I'm working with R and I need to build a bar plot starting from an input file in which there are two columns: the first contains the objects while the second contains a numerical variable associated to the related object. The bar plot must represent the frequencies of the numerical variable. These numerical variable coul assumps values from 1 to 15 and 28. With the script reported below, I obtained the desired bar plot.
This is my initial input file dataLig2
Objects;N..of.similar..Glob.Sum...0.83..ligandable.pockets
1czz_A_001_______________;1
1d01_A_001_______________;3
1fbv_A_001_______________;5
1fbv_A_002_______________;1
1fbv_A_007_______________;2
1fs2_A_002_______________;1
This is the script:
dataLig2 <- read.csv("C:/Users/tomma/ScoreDistribution.csv", sep=";", header=T, row.names=1)
set.seed(1); dataLig2 <- data.frame(dataLig2)
dataLig2$Similar_ligandable_pockets <- factor(dataLig2$N..of.similar..Glob.Sum...0.83..ligandable.pockets, levels = 1:28, labels = c(1:15,"...","...","...","...","...","...","...","...","...","...","...","...",28))
dataLig2$group = ifelse(dataLig2$N..of.similar..Glob.Sum...0.83..ligandable.pockets == 1 , "1", ifelse(dataLig2$N..of.similar..Glob.Sum...0.83..ligandable.pockets == 2, "2", ifelse(dataLig2$N..of.similar..Glob.Sum...0.83..ligandable.pockets <=5, "3-5", ifelse(dataLig2$N..of.similar..Glob.Sum...0.83..ligandable.pockets <= 10, "6-10", "11-28"))))

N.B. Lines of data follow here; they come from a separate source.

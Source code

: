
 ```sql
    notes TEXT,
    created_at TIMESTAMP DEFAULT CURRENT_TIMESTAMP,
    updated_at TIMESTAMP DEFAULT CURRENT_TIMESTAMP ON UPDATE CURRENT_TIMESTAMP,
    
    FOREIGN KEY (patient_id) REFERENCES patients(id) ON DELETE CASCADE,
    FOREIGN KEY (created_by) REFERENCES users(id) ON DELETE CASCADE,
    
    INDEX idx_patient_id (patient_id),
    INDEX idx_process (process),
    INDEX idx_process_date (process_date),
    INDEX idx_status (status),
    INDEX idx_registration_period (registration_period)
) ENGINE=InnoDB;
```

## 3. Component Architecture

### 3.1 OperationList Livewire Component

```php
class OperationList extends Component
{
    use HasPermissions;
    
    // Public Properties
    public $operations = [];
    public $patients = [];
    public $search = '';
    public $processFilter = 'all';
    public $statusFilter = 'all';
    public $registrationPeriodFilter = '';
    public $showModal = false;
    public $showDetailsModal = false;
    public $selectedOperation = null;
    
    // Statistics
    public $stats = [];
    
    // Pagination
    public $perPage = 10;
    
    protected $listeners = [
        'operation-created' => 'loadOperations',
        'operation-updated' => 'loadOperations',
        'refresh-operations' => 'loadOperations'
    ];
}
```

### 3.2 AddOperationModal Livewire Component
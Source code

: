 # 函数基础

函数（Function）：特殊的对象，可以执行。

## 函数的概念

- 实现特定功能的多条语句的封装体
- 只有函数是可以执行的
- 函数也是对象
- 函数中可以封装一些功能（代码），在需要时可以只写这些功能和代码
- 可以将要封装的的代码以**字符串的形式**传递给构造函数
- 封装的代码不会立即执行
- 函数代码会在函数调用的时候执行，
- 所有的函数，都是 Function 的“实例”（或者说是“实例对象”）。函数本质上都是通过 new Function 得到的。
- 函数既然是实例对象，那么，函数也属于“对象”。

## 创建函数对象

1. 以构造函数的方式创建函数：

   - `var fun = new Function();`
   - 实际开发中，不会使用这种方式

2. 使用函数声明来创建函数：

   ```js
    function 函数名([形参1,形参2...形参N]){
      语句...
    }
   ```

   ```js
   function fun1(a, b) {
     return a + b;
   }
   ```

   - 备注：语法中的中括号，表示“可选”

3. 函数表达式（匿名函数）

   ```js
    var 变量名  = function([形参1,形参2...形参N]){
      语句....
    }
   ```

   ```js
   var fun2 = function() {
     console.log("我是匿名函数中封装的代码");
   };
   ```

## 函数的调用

myplot <- ggplot(dataLig2, aes(Similar_ligandable_pockets, fill = group)) +
geom_bar() +
scale_x_discrete(drop = FALSE) +
ggtitle("Ligandability prevista") +
theme(plot.title = element_text(hjust = 0.5)) +
#geom_histogram(color="black") +
scale_fill_manual(values = c("1" = "orange",
"2" = "yellow",
"3-5" = "olivedrab1",
"6-10" = "limegreen",
"11-28" = "green4"))
This is the result
However, I would like to rearrange the legend in such a way as to have the colors in sequence as in the chart and I would like to add above each bar its frequency value. How could I do? Thanks in advance for the suggestions!